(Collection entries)
• • • • • • •
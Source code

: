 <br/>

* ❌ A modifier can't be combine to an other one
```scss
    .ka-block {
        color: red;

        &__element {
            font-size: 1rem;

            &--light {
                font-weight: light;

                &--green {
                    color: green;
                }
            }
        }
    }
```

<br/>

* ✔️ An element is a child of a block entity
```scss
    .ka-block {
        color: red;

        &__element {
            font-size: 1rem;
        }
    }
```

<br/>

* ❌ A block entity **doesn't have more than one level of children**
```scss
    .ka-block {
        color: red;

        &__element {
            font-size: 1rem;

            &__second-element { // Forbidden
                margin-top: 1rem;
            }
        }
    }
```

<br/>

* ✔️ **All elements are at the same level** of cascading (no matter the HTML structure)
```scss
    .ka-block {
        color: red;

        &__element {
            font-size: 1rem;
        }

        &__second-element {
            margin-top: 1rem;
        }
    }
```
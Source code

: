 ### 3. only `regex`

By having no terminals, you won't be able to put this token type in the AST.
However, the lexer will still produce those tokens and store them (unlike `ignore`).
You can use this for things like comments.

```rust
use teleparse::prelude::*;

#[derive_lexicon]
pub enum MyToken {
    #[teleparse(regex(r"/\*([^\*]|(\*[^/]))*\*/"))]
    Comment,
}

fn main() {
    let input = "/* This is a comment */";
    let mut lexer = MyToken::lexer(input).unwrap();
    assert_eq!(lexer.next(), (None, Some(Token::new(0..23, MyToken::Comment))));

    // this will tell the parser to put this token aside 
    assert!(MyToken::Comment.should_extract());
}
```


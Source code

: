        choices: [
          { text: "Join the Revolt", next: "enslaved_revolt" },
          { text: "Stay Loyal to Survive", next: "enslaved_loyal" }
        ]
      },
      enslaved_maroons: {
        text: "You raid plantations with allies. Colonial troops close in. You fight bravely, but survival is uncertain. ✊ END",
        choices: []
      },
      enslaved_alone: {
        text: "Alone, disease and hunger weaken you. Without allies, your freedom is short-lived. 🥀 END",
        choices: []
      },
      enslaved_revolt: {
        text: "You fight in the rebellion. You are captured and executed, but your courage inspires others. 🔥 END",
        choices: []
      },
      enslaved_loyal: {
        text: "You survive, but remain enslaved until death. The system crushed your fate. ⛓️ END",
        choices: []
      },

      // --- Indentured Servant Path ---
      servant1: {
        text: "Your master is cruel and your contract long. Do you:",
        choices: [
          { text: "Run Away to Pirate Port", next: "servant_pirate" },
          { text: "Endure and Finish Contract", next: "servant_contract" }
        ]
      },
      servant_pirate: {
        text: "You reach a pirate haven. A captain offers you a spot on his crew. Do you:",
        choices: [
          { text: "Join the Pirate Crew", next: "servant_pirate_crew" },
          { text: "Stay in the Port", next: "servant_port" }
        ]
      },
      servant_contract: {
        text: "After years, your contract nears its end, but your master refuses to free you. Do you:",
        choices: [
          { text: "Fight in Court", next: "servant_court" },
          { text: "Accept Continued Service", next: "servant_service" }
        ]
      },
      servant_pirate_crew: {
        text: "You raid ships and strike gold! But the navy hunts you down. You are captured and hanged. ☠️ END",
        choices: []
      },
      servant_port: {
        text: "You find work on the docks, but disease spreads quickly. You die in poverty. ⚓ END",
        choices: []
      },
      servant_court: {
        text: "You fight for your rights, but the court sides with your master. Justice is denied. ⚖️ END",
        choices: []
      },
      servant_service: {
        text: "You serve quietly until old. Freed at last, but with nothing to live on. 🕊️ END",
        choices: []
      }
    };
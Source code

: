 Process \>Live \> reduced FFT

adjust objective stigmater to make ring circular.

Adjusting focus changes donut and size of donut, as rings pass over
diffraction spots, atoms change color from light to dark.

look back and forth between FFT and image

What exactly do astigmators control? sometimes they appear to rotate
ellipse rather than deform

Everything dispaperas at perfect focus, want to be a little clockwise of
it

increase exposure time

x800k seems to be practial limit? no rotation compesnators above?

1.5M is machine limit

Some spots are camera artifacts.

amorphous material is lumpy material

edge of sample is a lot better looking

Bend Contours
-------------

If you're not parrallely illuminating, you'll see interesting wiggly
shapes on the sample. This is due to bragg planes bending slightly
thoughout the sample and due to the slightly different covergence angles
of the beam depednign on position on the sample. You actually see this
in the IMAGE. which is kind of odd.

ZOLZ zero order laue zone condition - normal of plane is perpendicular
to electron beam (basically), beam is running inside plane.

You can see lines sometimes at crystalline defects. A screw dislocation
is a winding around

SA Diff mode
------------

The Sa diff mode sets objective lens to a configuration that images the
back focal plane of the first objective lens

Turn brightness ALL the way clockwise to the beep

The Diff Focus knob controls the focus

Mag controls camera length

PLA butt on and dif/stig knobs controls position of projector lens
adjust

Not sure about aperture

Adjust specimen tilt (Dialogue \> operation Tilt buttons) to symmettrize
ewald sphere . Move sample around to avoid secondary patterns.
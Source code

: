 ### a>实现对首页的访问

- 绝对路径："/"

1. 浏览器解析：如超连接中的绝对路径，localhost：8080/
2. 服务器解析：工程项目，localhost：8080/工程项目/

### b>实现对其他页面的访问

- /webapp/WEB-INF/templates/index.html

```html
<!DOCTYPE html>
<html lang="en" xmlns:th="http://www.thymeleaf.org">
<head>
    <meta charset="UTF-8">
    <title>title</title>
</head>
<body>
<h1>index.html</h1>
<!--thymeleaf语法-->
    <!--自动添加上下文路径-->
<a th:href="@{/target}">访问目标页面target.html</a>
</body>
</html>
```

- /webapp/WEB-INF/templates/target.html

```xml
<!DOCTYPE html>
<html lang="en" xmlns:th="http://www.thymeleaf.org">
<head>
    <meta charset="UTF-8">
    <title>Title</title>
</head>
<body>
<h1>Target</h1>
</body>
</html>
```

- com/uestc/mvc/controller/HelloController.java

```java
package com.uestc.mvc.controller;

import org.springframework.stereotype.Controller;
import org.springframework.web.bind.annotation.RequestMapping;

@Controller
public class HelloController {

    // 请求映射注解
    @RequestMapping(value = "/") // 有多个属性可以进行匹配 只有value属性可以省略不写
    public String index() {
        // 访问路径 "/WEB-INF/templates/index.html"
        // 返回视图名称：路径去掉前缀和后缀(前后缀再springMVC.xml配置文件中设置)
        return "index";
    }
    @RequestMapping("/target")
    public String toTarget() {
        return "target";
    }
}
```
• • • • • • •
**AIM OF THE EXERCISE**
The answer must be every line of the records that contains the word "title".

**TASK RESULT**
    <title>title</title>
    <title>Title</title>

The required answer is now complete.